What needs to be done –
In your copy, include every line of the records exactly and no picture at all.

Saved entries –
******************************

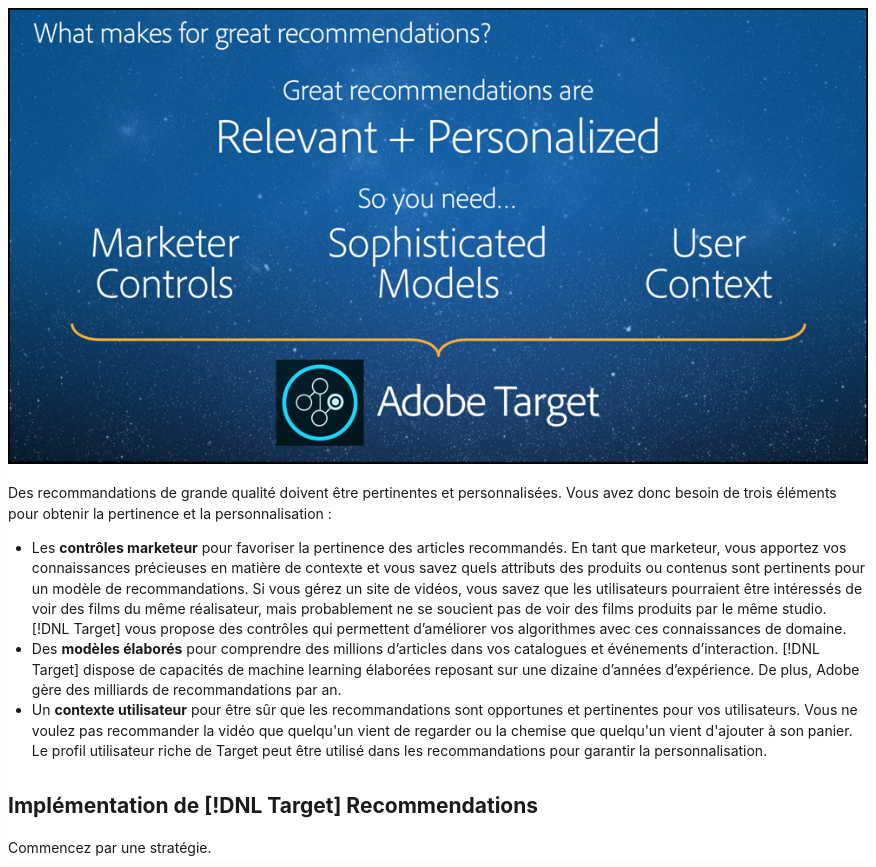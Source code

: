 ![Illustration montrant les trois éléments permettant de créer des recommandations de grande qualité](/help/main/c-recommendations/assets/intro-4.png)

Des recommandations de grande qualité doivent être pertinentes et personnalisées. Vous avez donc besoin de trois éléments pour obtenir la pertinence et la personnalisation :

* Les **contrôles marketeur** pour favoriser la pertinence des articles recommandés. En tant que marketeur, vous apportez vos connaissances précieuses en matière de contexte et vous savez quels attributs des produits ou contenus sont pertinents pour un modèle de recommandations. Si vous gérez un site de vidéos, vous savez que les utilisateurs pourraient être intéressés de voir des films du même réalisateur, mais probablement ne se soucient pas de voir des films produits par le même studio. [!DNL Target] vous propose des contrôles qui permettent d’améliorer vos algorithmes avec ces connaissances de domaine.
* Des **modèles élaborés** pour comprendre des millions d’articles dans vos catalogues et événements d’interaction. [!DNL Target] dispose de capacités de machine learning élaborées reposant sur une dizaine d’années d’expérience. De plus, Adobe gère des milliards de recommandations par an.
* Un **contexte utilisateur** pour être sûr que les recommandations sont opportunes et pertinentes pour vos utilisateurs. Vous ne voulez pas recommander la vidéo que quelqu&#39;un vient de regarder ou la chemise que quelqu&#39;un vient d&#39;ajouter à son panier. Le profil utilisateur riche de Target peut être utilisé dans les recommandations pour garantir la personnalisation.

## Implémentation de [!DNL Target] Recommendations

Commencez par une stratégie.
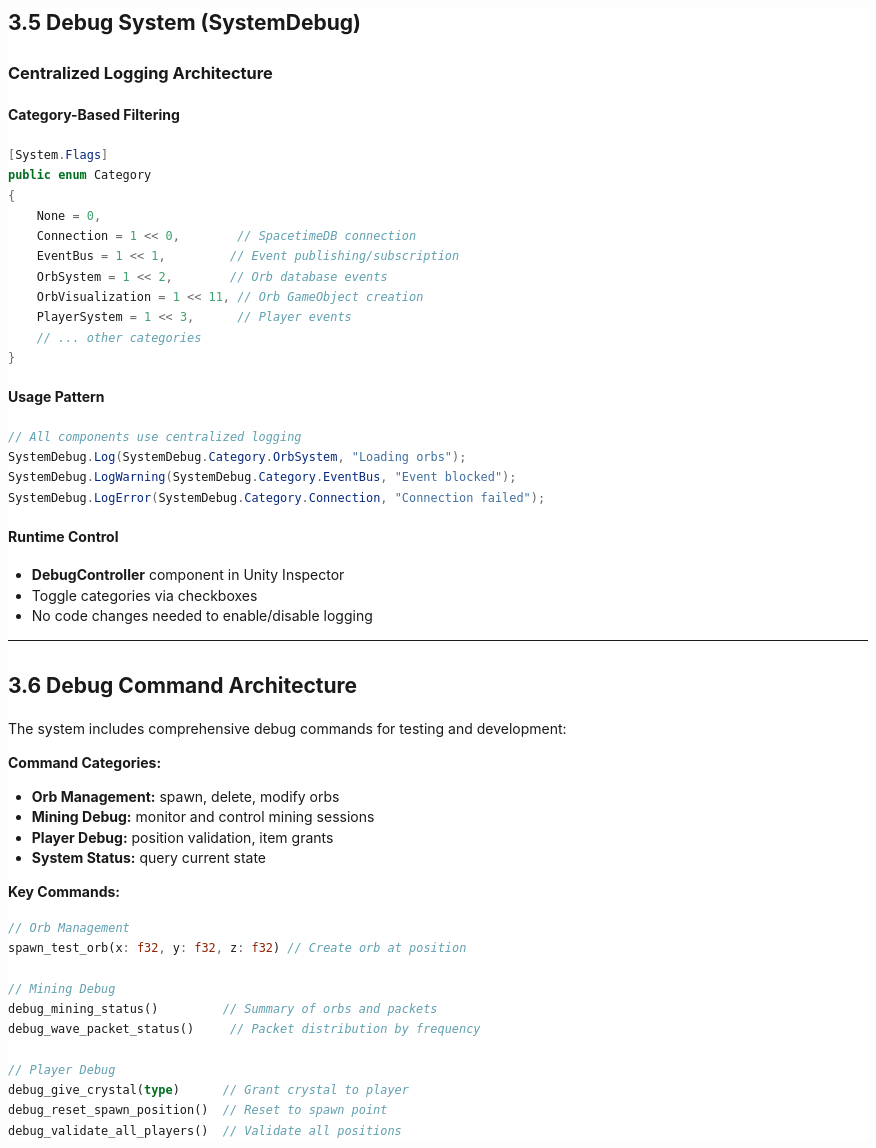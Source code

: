 
## 3.5 Debug System (SystemDebug)

### Centralized Logging Architecture

#### Category-Based Filtering
```csharp
[System.Flags]
public enum Category
{
    None = 0,
    Connection = 1 << 0,        // SpacetimeDB connection
    EventBus = 1 << 1,         // Event publishing/subscription
    OrbSystem = 1 << 2,        // Orb database events
    OrbVisualization = 1 << 11, // Orb GameObject creation
    PlayerSystem = 1 << 3,      // Player events
    // ... other categories
}
```

#### Usage Pattern
```csharp
// All components use centralized logging
SystemDebug.Log(SystemDebug.Category.OrbSystem, "Loading orbs");
SystemDebug.LogWarning(SystemDebug.Category.EventBus, "Event blocked");
SystemDebug.LogError(SystemDebug.Category.Connection, "Connection failed");
```

#### Runtime Control
- **DebugController** component in Unity Inspector
- Toggle categories via checkboxes
- No code changes needed to enable/disable logging

---

## 3.6 Debug Command Architecture

The system includes comprehensive debug commands for testing and development:

**Command Categories:**
- **Orb Management:** spawn, delete, modify orbs
- **Mining Debug:** monitor and control mining sessions
- **Player Debug:** position validation, item grants
- **System Status:** query current state

**Key Commands:**
```rust
// Orb Management
spawn_test_orb(x: f32, y: f32, z: f32) // Create orb at position

// Mining Debug
debug_mining_status()         // Summary of orbs and packets
debug_wave_packet_status()     // Packet distribution by frequency

// Player Debug
debug_give_crystal(type)      // Grant crystal to player
debug_reset_spawn_position()  // Reset to spawn point
debug_validate_all_players()  // Validate all positions
```
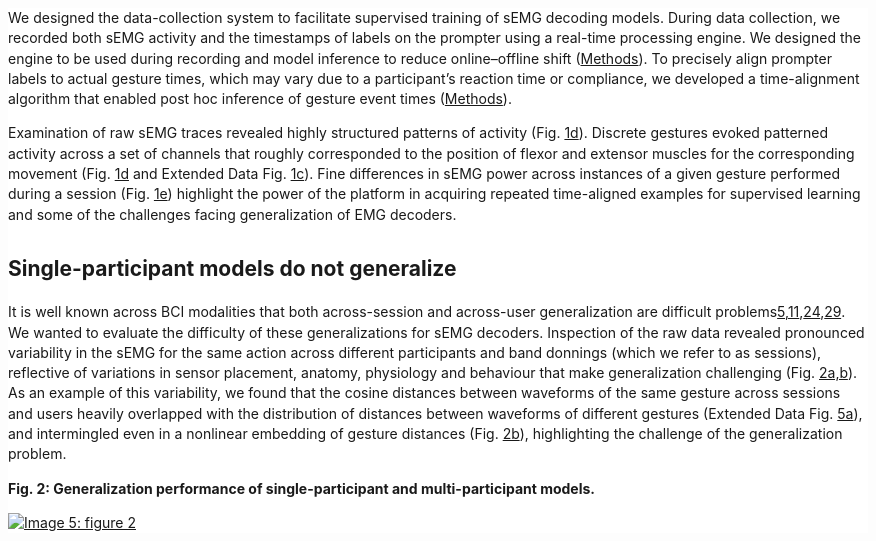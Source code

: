 We designed the data-collection system to facilitate supervised training of sEMG decoding models. During data collection, we recorded both sEMG activity and the timestamps of labels on the prompter using a real-time processing engine. We designed the engine to be used during recording and model inference to reduce online–offline shift ([Methods](https://www.nature.com/articles/s41586-025-09255-w#Sec12)). To precisely align prompter labels to actual gesture times, which may vary due to a participant’s reaction time or compliance, we developed a time-alignment algorithm that enabled post hoc inference of gesture event times ([Methods](https://www.nature.com/articles/s41586-025-09255-w#Sec12)).

Examination of raw sEMG traces revealed highly structured patterns of activity (Fig. [1d](https://www.nature.com/articles/s41586-025-09255-w#Fig1)). Discrete gestures evoked patterned activity across a set of channels that roughly corresponded to the position of flexor and extensor muscles for the corresponding movement (Fig. [1d](https://www.nature.com/articles/s41586-025-09255-w#Fig1) and Extended Data Fig. [1c](https://www.nature.com/articles/s41586-025-09255-w#Fig6)). Fine differences in sEMG power across instances of a given gesture performed during a session (Fig. [1e](https://www.nature.com/articles/s41586-025-09255-w#Fig1)) highlight the power of the platform in acquiring repeated time-aligned examples for supervised learning and some of the challenges facing generalization of EMG decoders.

Single-participant models do not generalize
-------------------------------------------

It is well known across BCI modalities that both across-session and across-user generalization are difficult problems[5](https://www.nature.com/articles/s41586-025-09255-w#ref-CR5 "Gilja, V. et al. A high-performance neural prosthesis enabled by control algorithm design. Nat. Neurosci. 15, 1752–1757 (2012)."),[11](https://www.nature.com/articles/s41586-025-09255-w#ref-CR11 "Degenhart, A. D. et al. Stabilization of a brain-computer interface via the alignment of low-dimensional spaces of neural activity. Nat. Biomed. Eng. 4, 672–685 (2020)."),[24](https://www.nature.com/articles/s41586-025-09255-w#ref-CR24 "Saponas, T. S., Tan, D. S., Morris, D. & Balakrishnan, R. Demonstrating the feasibility of using forearm electromyography for muscle-computer interfaces. In Proc. SIGCHI Conference on Human Factors in Computing Systems 515–524 (ACM, 2008)."),[29](https://www.nature.com/articles/s41586-025-09255-w#ref-CR29 "Sussillo, D., Stavisky, S. D., Kao, J. C., Ryu, S. I. & Shenoy, K. V. Making brain-machine interfaces robust to future neural variability. Nat. Commun. 7, 13749 (2016)."). We wanted to evaluate the difficulty of these generalizations for sEMG decoders. Inspection of the raw data revealed pronounced variability in the sEMG for the same action across different participants and band donnings (which we refer to as sessions), reflective of variations in sensor placement, anatomy, physiology and behaviour that make generalization challenging (Fig. [2a,b](https://www.nature.com/articles/s41586-025-09255-w#Fig2)). As an example of this variability, we found that the cosine distances between waveforms of the same gesture across sessions and users heavily overlapped with the distribution of distances between waveforms of different gestures (Extended Data Fig. [5a](https://www.nature.com/articles/s41586-025-09255-w#Fig10)), and intermingled even in a nonlinear embedding of gesture distances (Fig. [2b](https://www.nature.com/articles/s41586-025-09255-w#Fig2)), highlighting the challenge of the generalization problem.

**Fig. 2: Generalization performance of single-participant and multi-participant models.**

[![Image 5: figure 2](https://media.springernature.com/lw685/springer-static/image/art%3A10.1038%2Fs41586-025-09255-w/MediaObjects/41586_2025_9255_Fig2_HTML.png)](https://www.nature.com/articles/s41586-025-09255-w/figures/2)

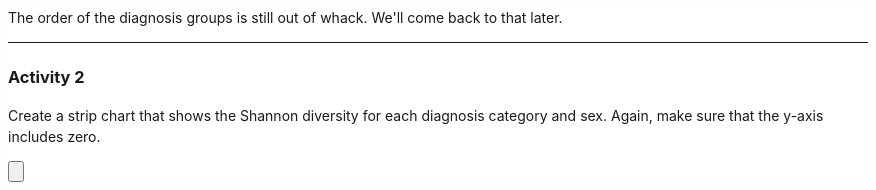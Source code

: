 The order of the diagnosis groups is still out of whack. We'll come back to that later.


---

### Activity 2
Create a strip chart that shows the Shannon diversity for each diagnosis category and sex. Again, make sure that the y-axis includes zero.

<input type="button" class="hideshow">
<div markdown="1" style="display:none;">

```r
ggplot(meta_alpha, aes(x=sex, y=shannon, color=diagnosis)) +
	geom_jitter(shape=19, size=2, position=position_jitterdodge(dodge.width=0.7, jitter.width=0.2)) +
	scale_color_manual(name=NULL,
		values=c("blue", "red", "black"),
		breaks=c("normal", "adenoma", "cancer"),
		labels=c("Normal", "Adenoma", "Cancer")) +
	scale_x_discrete(limits=c("female", "male"),
		labels=c("Female", "Male")) +
	labs(title="Relationship between Shannon diversity and subject's diagnosis and sex",
		x=NULL,
		y="Shannon Diversity Index") +
	theme_classic() +
	coord_cartesian(ylim=c(0,5))
```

******************************

Solved problem –
Source code

: ![Illustration montrant les trois éléments permettant de créer des recommandations de grande qualité](/help/main/c-recommendations/assets/intro-4.png)

Des recommandations de grande qualité doivent être pertinentes et personnalisées. Vous avez donc besoin de trois éléments pour obtenir la pertinence et la personnalisation :

* Les **contrôles marketeur** pour favoriser la pertinence des articles recommandés. En tant que marketeur, vous apportez vos connaissances précieuses en matière de contexte et vous savez quels attributs des produits ou contenus sont pertinents pour un modèle de recommandations. Si vous gérez un site de vidéos, vous savez que les utilisateurs pourraient être intéressés de voir des films du même réalisateur, mais probablement ne se soucient pas de voir des films produits par le même studio. [!DNL Target] vous propose des contrôles qui permettent d’améliorer vos algorithmes avec ces connaissances de domaine.
* Des **modèles élaborés** pour comprendre des millions d’articles dans vos catalogues et événements d’interaction. [!DNL Target] dispose de capacités de machine learning élaborées reposant sur une dizaine d’années d’expérience. De plus, Adobe gère des milliards de recommandations par an.
* Un **contexte utilisateur** pour être sûr que les recommandations sont opportunes et pertinentes pour vos utilisateurs. Vous ne voulez pas recommander la vidéo que quelqu&#39;un vient de regarder ou la chemise que quelqu&#39;un vient d&#39;ajouter à son panier. Le profil utilisateur riche de Target peut être utilisé dans les recommandations pour garantir la personnalisation.

## Implémentation de [!DNL Target] Recommendations

Commencez par une stratégie.
Source code

: 
## 3.5 Debug System (SystemDebug)

### Centralized Logging Architecture

#### Category-Based Filtering
```csharp
[System.Flags]
public enum Category
{
    None = 0,
    Connection = 1 << 0,        // SpacetimeDB connection
    EventBus = 1 << 1,         // Event publishing/subscription
    OrbSystem = 1 << 2,        // Orb database events
    OrbVisualization = 1 << 11, // Orb GameObject creation
    PlayerSystem = 1 << 3,      // Player events
    // ... other categories
}
```

#### Usage Pattern
```csharp
// All components use centralized logging
SystemDebug.Log(SystemDebug.Category.OrbSystem, "Loading orbs");
SystemDebug.LogWarning(SystemDebug.Category.EventBus, "Event blocked");
SystemDebug.LogError(SystemDebug.Category.Connection, "Connection failed");
```

#### Runtime Control
- **DebugController** component in Unity Inspector
- Toggle categories via checkboxes
- No code changes needed to enable/disable logging

---

## 3.6 Debug Command Architecture

The system includes comprehensive debug commands for testing and development:

**Command Categories:**
- **Orb Management:** spawn, delete, modify orbs
- **Mining Debug:** monitor and control mining sessions
- **Player Debug:** position validation, item grants
- **System Status:** query current state

**Key Commands:**
```rust
// Orb Management
spawn_test_orb(x: f32, y: f32, z: f32) // Create orb at position

// Mining Debug
debug_mining_status()         // Summary of orbs and packets
debug_wave_packet_status()     // Packet distribution by frequency

// Player Debug
debug_give_crystal(type)      // Grant crystal to player
debug_reset_spawn_position()  // Reset to spawn point
debug_validate_all_players()  // Validate all positions
```
Source code

: We designed the data-collection system to facilitate supervised training of sEMG decoding models. During data collection, we recorded both sEMG activity and the timestamps of labels on the prompter using a real-time processing engine. We designed the engine to be used during recording and model inference to reduce online–offline shift ([Methods](https://www.nature.com/articles/s41586-025-09255-w#Sec12)). To precisely align prompter labels to actual gesture times, which may vary due to a participant’s reaction time or compliance, we developed a time-alignment algorithm that enabled post hoc inference of gesture event times ([Methods](https://www.nature.com/articles/s41586-025-09255-w#Sec12)).

Examination of raw sEMG traces revealed highly structured patterns of activity (Fig. [1d](https://www.nature.com/articles/s41586-025-09255-w#Fig1)). Discrete gestures evoked patterned activity across a set of channels that roughly corresponded to the position of flexor and extensor muscles for the corresponding movement (Fig. [1d](https://www.nature.com/articles/s41586-025-09255-w#Fig1) and Extended Data Fig. [1c](https://www.nature.com/articles/s41586-025-09255-w#Fig6)). Fine differences in sEMG power across instances of a given gesture performed during a session (Fig. [1e](https://www.nature.com/articles/s41586-025-09255-w#Fig1)) highlight the power of the platform in acquiring repeated time-aligned examples for supervised learning and some of the challenges facing generalization of EMG decoders.

Single-participant models do not generalize
-------------------------------------------

It is well known across BCI modalities that both across-session and across-user generalization are difficult problems[5](https://www.nature.com/articles/s41586-025-09255-w#ref-CR5 "Gilja, V. et al. A high-performance neural prosthesis enabled by control algorithm design. Nat. Neurosci. 15, 1752–1757 (2012)."),[11](https://www.nature.com/articles/s41586-025-09255-w#ref-CR11 "Degenhart, A. D. et al. Stabilization of a brain-computer interface via the alignment of low-dimensional spaces of neural activity. Nat. Biomed. Eng. 4, 672–685 (2020)."),[24](https://www.nature.com/articles/s41586-025-09255-w#ref-CR24 "Saponas, T. S., Tan, D. S., Morris, D. & Balakrishnan, R. Demonstrating the feasibility of using forearm electromyography for muscle-computer interfaces. In Proc. SIGCHI Conference on Human Factors in Computing Systems 515–524 (ACM, 2008)."),[29](https://www.nature.com/articles/s41586-025-09255-w#ref-CR29 "Sussillo, D., Stavisky, S. D., Kao, J. C., Ryu, S. I. & Shenoy, K. V. Making brain-machine interfaces robust to future neural variability. Nat. Commun. 7, 13749 (2016)."). We wanted to evaluate the difficulty of these generalizations for sEMG decoders. Inspection of the raw data revealed pronounced variability in the sEMG for the same action across different participants and band donnings (which we refer to as sessions), reflective of variations in sensor placement, anatomy, physiology and behaviour that make generalization challenging (Fig. [2a,b](https://www.nature.com/articles/s41586-025-09255-w#Fig2)). As an example of this variability, we found that the cosine distances between waveforms of the same gesture across sessions and users heavily overlapped with the distribution of distances between waveforms of different gestures (Extended Data Fig. [5a](https://www.nature.com/articles/s41586-025-09255-w#Fig10)), and intermingled even in a nonlinear embedding of gesture distances (Fig. [2b](https://www.nature.com/articles/s41586-025-09255-w#Fig2)), highlighting the challenge of the generalization problem.

**Fig. 2: Generalization performance of single-participant and multi-participant models.**

[![Image 5: figure 2](https://media.springernature.com/lw685/springer-static/image/art%3A10.1038%2Fs41586-025-09255-w/MediaObjects/41586_2025_9255_Fig2_HTML.png)](https://www.nature.com/articles/s41586-025-09255-w/figures/2)

Source code

: The order of the diagnosis groups is still out of whack. We'll come back to that later.


---

### Activity 2
Create a strip chart that shows the Shannon diversity for each diagnosis category and sex. Again, make sure that the y-axis includes zero.

<input type="button" class="hideshow">
<div markdown="1" style="display:none;">

```r
ggplot(meta_alpha, aes(x=sex, y=shannon, color=diagnosis)) +
	geom_jitter(shape=19, size=2, position=position_jitterdodge(dodge.width=0.7, jitter.width=0.2)) +
	scale_color_manual(name=NULL,
		values=c("blue", "red", "black"),
		breaks=c("normal", "adenoma", "cancer"),
		labels=c("Normal", "Adenoma", "Cancer")) +
	scale_x_discrete(limits=c("female", "male"),
		labels=c("Female", "Male")) +
	labs(title="Relationship between Shannon diversity and subject's diagnosis and sex",
		x=NULL,
		y="Shannon Diversity Index") +
	theme_classic() +
	coord_cartesian(ylim=c(0,5))
```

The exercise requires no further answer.